Edit: made some minor changes mainly to fix some horrid grammer.
“Ok men, listen up. I have a lot of material to cover and only a short amount of time before we move out.”
“As you all know, I just came back from the legion’s annual leadership meeting and there are a lot of major changes in store this year. It’s going to be a tough adjustment for our little warband, but if we all pull together, we will get through this just fine.”
“First of all, the leadership has decided that we have been maintaining too high of a profile. Some feel that it is causing the Imperium to think that the entire legion is intact.
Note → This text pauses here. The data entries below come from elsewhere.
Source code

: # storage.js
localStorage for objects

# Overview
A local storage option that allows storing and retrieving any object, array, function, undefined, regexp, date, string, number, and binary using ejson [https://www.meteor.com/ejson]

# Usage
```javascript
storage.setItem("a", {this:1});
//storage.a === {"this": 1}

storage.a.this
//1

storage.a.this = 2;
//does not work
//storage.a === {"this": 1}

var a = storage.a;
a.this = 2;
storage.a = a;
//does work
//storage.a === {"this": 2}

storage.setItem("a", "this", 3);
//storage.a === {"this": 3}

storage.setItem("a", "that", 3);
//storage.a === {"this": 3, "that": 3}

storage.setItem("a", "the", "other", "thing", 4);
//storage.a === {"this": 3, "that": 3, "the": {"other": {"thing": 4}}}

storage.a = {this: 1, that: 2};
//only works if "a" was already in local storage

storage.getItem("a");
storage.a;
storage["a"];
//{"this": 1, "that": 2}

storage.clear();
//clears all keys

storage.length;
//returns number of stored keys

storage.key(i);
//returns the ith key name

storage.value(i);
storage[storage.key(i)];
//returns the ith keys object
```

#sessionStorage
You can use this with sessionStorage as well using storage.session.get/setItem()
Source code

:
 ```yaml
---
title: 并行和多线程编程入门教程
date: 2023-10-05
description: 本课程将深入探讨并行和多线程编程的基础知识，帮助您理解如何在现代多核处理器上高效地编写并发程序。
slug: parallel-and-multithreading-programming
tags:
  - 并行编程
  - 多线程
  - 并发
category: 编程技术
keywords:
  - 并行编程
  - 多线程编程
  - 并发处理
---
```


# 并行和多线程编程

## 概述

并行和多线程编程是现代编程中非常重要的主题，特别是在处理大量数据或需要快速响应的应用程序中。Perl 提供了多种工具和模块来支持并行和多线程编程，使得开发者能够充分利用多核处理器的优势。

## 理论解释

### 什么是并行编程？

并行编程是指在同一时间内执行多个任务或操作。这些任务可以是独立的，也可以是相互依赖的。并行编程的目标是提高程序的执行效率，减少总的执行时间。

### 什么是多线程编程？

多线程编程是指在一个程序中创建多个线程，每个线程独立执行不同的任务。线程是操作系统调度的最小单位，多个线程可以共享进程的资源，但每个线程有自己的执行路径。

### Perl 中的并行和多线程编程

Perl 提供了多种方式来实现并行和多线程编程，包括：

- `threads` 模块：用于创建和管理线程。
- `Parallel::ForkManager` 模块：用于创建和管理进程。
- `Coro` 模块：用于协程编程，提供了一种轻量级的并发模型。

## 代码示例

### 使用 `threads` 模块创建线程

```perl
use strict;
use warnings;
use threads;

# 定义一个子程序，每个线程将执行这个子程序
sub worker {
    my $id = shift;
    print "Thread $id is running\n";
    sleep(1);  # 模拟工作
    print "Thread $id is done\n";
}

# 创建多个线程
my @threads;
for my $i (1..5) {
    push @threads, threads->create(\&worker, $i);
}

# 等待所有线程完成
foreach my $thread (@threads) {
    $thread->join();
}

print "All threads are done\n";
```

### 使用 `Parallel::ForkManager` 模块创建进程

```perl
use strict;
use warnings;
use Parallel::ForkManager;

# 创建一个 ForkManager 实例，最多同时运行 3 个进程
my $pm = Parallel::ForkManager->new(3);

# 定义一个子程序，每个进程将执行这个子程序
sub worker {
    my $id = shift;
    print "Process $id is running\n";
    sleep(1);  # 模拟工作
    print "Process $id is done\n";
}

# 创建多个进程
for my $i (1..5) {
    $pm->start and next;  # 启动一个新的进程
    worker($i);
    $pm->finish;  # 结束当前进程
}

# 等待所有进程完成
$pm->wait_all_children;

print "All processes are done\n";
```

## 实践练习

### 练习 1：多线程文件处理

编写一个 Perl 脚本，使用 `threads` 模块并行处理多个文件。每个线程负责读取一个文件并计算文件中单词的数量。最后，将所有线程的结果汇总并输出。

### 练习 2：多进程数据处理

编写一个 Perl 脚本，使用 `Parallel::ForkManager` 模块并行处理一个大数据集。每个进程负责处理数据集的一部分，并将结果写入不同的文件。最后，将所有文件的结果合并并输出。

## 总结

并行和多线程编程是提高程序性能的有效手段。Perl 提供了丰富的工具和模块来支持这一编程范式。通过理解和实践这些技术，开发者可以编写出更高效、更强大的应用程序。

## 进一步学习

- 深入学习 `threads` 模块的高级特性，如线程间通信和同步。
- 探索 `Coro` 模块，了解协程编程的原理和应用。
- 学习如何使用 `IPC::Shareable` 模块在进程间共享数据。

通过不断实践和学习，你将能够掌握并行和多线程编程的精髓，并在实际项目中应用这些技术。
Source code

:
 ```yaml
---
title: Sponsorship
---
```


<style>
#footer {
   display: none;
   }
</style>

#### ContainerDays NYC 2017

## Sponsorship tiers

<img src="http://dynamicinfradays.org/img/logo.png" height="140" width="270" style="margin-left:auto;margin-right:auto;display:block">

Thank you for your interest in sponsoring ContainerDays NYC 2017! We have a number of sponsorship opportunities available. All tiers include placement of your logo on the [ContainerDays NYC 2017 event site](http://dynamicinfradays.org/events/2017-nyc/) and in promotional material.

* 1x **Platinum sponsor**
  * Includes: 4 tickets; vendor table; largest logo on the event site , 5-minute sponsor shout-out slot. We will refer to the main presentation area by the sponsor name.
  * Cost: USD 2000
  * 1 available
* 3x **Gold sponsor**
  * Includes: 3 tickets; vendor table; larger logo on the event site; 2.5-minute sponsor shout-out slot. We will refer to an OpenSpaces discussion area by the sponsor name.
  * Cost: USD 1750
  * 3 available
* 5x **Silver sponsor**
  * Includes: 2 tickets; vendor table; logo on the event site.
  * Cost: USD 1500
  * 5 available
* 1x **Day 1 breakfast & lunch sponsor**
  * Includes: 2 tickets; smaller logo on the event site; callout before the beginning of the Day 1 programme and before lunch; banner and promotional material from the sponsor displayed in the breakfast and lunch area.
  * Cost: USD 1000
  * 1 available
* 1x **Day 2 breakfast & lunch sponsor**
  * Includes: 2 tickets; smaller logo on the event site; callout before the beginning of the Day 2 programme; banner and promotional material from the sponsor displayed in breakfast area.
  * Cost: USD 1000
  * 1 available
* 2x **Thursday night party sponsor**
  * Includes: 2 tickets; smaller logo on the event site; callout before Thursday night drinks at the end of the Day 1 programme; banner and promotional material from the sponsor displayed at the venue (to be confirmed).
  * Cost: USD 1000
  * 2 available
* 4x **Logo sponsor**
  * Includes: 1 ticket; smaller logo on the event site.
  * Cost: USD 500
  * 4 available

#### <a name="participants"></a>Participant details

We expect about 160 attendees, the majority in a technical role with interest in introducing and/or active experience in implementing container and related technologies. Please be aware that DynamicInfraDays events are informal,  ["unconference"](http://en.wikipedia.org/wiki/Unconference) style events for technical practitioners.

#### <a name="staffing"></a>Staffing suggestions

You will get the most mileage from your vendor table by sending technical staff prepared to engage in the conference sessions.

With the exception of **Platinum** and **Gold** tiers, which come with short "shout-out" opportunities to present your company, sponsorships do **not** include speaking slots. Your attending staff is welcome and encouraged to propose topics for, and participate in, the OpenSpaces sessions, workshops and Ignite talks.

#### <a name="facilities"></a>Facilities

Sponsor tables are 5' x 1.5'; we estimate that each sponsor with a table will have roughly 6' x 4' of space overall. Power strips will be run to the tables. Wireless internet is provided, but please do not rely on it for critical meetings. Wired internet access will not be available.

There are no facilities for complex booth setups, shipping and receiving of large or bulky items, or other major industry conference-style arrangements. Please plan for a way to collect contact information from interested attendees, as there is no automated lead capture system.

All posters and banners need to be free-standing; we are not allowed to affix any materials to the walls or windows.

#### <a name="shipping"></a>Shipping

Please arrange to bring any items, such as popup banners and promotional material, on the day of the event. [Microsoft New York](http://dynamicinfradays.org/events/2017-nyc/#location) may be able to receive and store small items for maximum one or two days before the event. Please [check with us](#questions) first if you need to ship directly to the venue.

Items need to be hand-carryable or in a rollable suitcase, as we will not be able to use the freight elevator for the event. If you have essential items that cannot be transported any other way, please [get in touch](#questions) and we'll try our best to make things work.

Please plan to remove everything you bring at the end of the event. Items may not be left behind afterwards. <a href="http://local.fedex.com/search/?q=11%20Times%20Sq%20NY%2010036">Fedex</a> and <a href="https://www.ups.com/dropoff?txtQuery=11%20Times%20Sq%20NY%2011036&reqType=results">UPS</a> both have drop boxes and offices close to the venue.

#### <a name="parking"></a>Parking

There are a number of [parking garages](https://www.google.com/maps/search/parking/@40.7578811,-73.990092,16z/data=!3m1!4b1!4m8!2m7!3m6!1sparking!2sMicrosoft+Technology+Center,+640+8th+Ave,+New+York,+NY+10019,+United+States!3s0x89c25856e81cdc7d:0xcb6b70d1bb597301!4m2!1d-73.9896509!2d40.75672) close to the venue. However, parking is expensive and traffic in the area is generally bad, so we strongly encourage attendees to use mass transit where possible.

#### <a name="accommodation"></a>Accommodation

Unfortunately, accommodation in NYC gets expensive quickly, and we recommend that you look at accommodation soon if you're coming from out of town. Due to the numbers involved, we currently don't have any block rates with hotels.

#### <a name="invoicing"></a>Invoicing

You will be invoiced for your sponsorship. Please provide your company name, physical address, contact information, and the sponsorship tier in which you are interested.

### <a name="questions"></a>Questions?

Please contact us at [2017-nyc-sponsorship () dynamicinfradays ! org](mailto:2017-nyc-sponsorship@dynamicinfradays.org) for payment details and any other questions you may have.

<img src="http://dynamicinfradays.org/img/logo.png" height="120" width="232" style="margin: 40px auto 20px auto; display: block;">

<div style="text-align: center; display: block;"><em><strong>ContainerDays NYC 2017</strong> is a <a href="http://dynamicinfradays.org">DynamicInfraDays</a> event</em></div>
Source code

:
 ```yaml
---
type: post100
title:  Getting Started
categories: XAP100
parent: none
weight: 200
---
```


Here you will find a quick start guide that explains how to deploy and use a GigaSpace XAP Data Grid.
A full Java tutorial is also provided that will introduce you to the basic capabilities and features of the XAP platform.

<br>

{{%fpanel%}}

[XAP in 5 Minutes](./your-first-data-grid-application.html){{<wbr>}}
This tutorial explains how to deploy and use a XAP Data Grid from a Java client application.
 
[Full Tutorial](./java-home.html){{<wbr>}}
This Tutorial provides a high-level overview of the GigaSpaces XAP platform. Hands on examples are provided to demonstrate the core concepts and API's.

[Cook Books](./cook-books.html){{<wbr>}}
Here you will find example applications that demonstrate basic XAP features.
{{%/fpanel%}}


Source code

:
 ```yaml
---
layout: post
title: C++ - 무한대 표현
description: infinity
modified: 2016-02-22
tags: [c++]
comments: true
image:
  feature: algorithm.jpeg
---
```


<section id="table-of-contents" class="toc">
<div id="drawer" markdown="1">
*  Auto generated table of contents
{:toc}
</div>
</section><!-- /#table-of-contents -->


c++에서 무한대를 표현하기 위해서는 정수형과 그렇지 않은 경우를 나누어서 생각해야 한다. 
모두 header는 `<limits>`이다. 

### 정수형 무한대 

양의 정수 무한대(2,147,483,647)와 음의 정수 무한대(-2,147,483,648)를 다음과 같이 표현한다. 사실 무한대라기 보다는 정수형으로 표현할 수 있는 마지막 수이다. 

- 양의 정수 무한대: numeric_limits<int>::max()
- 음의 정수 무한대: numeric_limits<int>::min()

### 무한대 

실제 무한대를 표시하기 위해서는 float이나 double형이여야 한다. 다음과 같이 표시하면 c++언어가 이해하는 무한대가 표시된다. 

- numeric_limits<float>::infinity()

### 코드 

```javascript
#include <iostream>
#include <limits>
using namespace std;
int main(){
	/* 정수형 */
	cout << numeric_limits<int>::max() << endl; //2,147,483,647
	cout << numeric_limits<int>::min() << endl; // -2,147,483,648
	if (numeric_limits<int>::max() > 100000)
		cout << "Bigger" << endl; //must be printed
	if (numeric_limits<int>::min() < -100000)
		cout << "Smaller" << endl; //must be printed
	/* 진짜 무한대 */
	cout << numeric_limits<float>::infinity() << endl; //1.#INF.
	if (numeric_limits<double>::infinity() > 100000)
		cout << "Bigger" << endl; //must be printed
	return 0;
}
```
I know, I know, we only operate in war bands of roughly fifty men, but for some reason the news shows are making it look like our small raiding actions are planet wide offensives and the leadership is worried that it could cause those idiots still loyal to the golden corpse in a Ziploc to come bothering us.”
“So, effective immediately, there are going to be the following changes:”
“One. We are going to take on a new name and color scheme. Unfortunately, I drew a late pick and all of the cool names with ‘Death’, ‘Blood’, and ‘Dark’ in them were already taken. The best of the names still available at that point was ‘Slavering Horde’ which was much better than the ‘Fruity Nancyboys’ that the last guy got stuck with. The new color scheme has not been decided upon yet, but we have hired a famous fashion designer to come up with some patterns and colors. A decision should be made before we are ready to drop on our next target.”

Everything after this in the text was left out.